In this case I used only 2Gb of SSD to make swap space (out of 30Gb of free EC2). Feel free to change it if you want more.
sudo dd if=/dev/zero of=/var/swapfile bs=1M count=2048
sudo chmod 600 /var/swapfile
sudo mkswap /var/swapfile
echo /var/swapfile none swap defaults 0 0 | sudo tee -a /etc/fstab
sudo swapon -a
Prerequisite packages
There are some utility packages we’d need for later, so let’s install it now:
unzip: Uncompression
python-pip: Python and Python package manager (2.7.12)
Spark use SBT (together with Maven) as package management and build tool.
echo "deb https://dl.bintray.com/sbt/debian /" | sudo tee -a /etc/apt/sources.list.d/sbt.list
sudo apt-key adv --keyserver hkp://keyserver.ubuntu.com:80 --recv 2EE0EA64E40A89B84B2DF73499E82A75642AC823
sudo apt-get update
sudo apt-get install sbt
sbt about # to verify
Spark
We’re going to build Spark from code.
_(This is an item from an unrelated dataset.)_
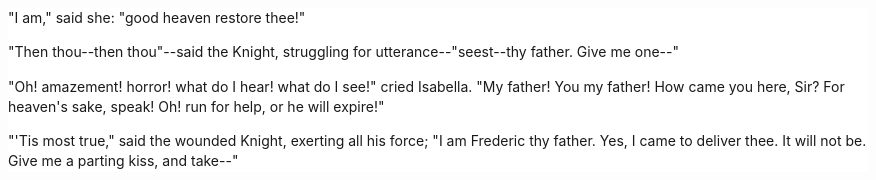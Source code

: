 "I am," said she: "good heaven restore thee!"

"Then thou--then thou"--said the Knight, struggling for utterance--"seest--thy father.  Give me one--"

"Oh! amazement! horror! what do I hear! what do I see!" cried Isabella.  "My father!  You my father!  How came you here, Sir?  For heaven's sake, speak!  Oh! run for help, or he will expire!"

"'Tis most true," said the wounded Knight, exerting all his force; "I am Frederic thy father.  Yes, I came to deliver thee.  It will not be.  Give me a parting kiss, and take--"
Well, it doesn’t sound scary as it seems. It’s Scala (Java) code base in general, so building from source code is far easier and stable than from C source code (which is heavily rely on operation systems and distributions).
The build process sbt package will take some time (about 30-45 mins). So feel free to grab a coffee, relax and go back instead of staring at the console.
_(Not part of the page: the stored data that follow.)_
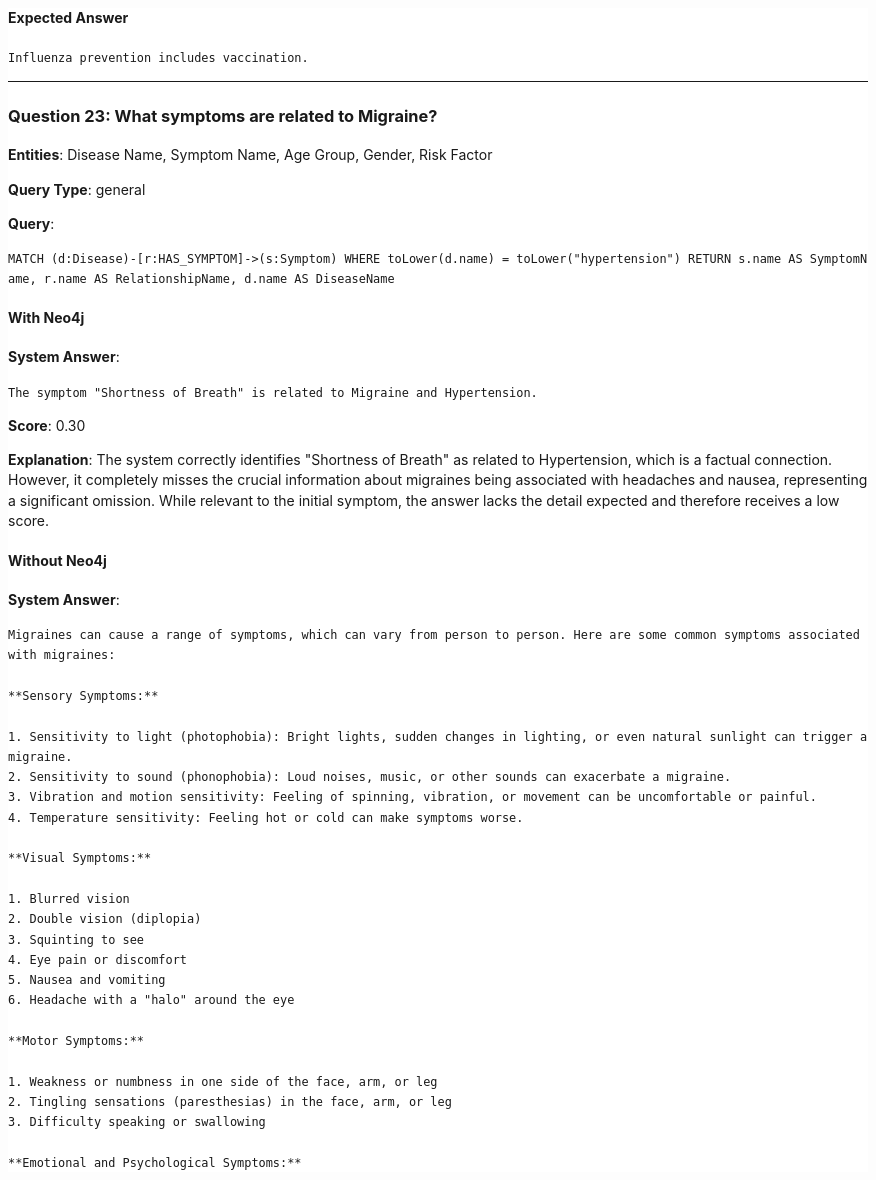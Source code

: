 #### Expected Answer

```
Influenza prevention includes vaccination.
```

---

### Question 23: What symptoms are related to Migraine?

**Entities**: Disease Name, Symptom Name, Age Group, Gender, Risk Factor

**Query Type**: general

**Query**:
```cypher
MATCH (d:Disease)-[r:HAS_SYMPTOM]->(s:Symptom) WHERE toLower(d.name) = toLower("hypertension") RETURN s.name AS SymptomName, r.name AS RelationshipName, d.name AS DiseaseName
```

#### With Neo4j

**System Answer**:
```
The symptom "Shortness of Breath" is related to Migraine and Hypertension.
```

**Score**: 0.30

**Explanation**: The system correctly identifies "Shortness of Breath" as related to Hypertension, which is a factual connection. However, it completely misses the crucial information about migraines being associated with headaches and nausea, representing a significant omission. While relevant to the initial symptom, the answer lacks the detail expected and therefore receives a low score.

#### Without Neo4j

**System Answer**:
```
Migraines can cause a range of symptoms, which can vary from person to person. Here are some common symptoms associated with migraines:

**Sensory Symptoms:**

1. Sensitivity to light (photophobia): Bright lights, sudden changes in lighting, or even natural sunlight can trigger a migraine.
2. Sensitivity to sound (phonophobia): Loud noises, music, or other sounds can exacerbate a migraine.
3. Vibration and motion sensitivity: Feeling of spinning, vibration, or movement can be uncomfortable or painful.
4. Temperature sensitivity: Feeling hot or cold can make symptoms worse.

**Visual Symptoms:**

1. Blurred vision
2. Double vision (diplopia)
3. Squinting to see
4. Eye pain or discomfort
5. Nausea and vomiting
6. Headache with a "halo" around the eye

**Motor Symptoms:**

1. Weakness or numbness in one side of the face, arm, or leg
2. Tingling sensations (paresthesias) in the face, arm, or leg
3. Difficulty speaking or swallowing

**Emotional and Psychological Symptoms:**

```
git clone https://github.com/apache/spark.git
cd ~/spark
git checkout v2.1.1
sbt package # this guy takes time
After having binaries and packages built, let’s add them to our current path. Remember
tee -a ~/.bash_aliases <<EOF
export PATH=\$PATH:/home/ubuntu/spark/sbin:/home/ubuntu/spark/bin
export SPARK_HOME=/home/ubuntu/spark/
EOF
source ~/.bashrc
pyspark --version # to verify
Spark History Server
This server needs a place to keep the events. By default the directory is /tmp/spark-events. So, let’s make one and start it.
You now can access to Spark History Server at http://11.22.33.44:18080/ and have something like this
Jupyter
It’s time to install Jupyter, our super power analyzing tools.
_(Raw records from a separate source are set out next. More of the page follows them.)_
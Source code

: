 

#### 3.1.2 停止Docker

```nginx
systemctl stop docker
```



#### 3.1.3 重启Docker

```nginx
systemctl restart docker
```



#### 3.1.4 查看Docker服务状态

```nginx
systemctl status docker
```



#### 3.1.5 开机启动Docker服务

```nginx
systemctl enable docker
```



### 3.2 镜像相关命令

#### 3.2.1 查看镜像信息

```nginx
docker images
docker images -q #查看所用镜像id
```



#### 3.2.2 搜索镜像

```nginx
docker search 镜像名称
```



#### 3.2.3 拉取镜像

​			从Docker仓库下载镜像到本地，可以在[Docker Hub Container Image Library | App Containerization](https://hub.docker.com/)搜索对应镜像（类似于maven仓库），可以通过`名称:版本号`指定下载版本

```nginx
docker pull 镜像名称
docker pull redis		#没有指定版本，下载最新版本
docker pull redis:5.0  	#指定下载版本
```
sudo python -m pip install --upgrade pip
sudo python -m pip install jupyter
jupyter notebook list # to verify
And we need to connect it to PySpark. In order to not messing up with Spark, PySpark (which I have seen plenty of times), we create a different shell script to start Jupyter and use it as the “contact point” to trigger Jupyter server later.
From now on, all you need to start your Jupyter is run this bash jupyter.sh, and you will be able to access it at http://11.22.33.44:8888/. But how can you verify if your Jupyter is connected to Spark? Use this sc.applicationId to test it, you will see something like this:
Also, look back to your Spark History Server, the application ID should match perfectly.
Bonus
This is absolutely optional, but it would be cool to have a domain or subdomain to access to Jupyter and Spark History Server instead of IP address. In this case I use Nginx proxy reverse engine. Assuming you have configure your DNS to have these subdomains jupyter.domain.com and sparkui.domain.com point to your server 11.22.33.44.